BRIEF »
Take the line containing "tại hà nội](/img/ban-an/ba27/ban-an-go-oc-cho-ba27-1.webp)" and every line after it to the end of the data, and write them out exactly as they appear.

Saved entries
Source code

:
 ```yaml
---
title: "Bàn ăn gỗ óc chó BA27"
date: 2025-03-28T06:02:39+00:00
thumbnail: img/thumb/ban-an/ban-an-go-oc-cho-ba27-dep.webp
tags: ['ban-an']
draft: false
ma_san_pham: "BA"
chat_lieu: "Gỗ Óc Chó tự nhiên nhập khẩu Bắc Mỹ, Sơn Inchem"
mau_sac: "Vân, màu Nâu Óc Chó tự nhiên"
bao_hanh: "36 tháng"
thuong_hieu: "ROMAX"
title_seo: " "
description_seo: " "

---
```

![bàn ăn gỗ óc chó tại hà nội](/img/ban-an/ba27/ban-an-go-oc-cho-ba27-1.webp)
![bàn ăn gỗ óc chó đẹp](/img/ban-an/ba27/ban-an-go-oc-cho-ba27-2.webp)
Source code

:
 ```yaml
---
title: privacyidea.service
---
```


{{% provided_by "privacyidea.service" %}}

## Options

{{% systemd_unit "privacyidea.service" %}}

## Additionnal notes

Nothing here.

ANSWER SPACE »
![bàn ăn gỗ óc chó tại hà nội](/img/ban-an/ba27/ban-an-go-oc-cho-ba27-1.webp)
![bàn ăn gỗ óc chó đẹp](/img/ban-an/ba27/ban-an-go-oc-cho-ba27-2.webp)
Source code

:
 ```yaml
---
title: privacyidea.service
---
```


{{% provided_by "privacyidea.service" %}}

## Options

{{% systemd_unit "privacyidea.service" %}}

## Additionnal notes

Nothing here.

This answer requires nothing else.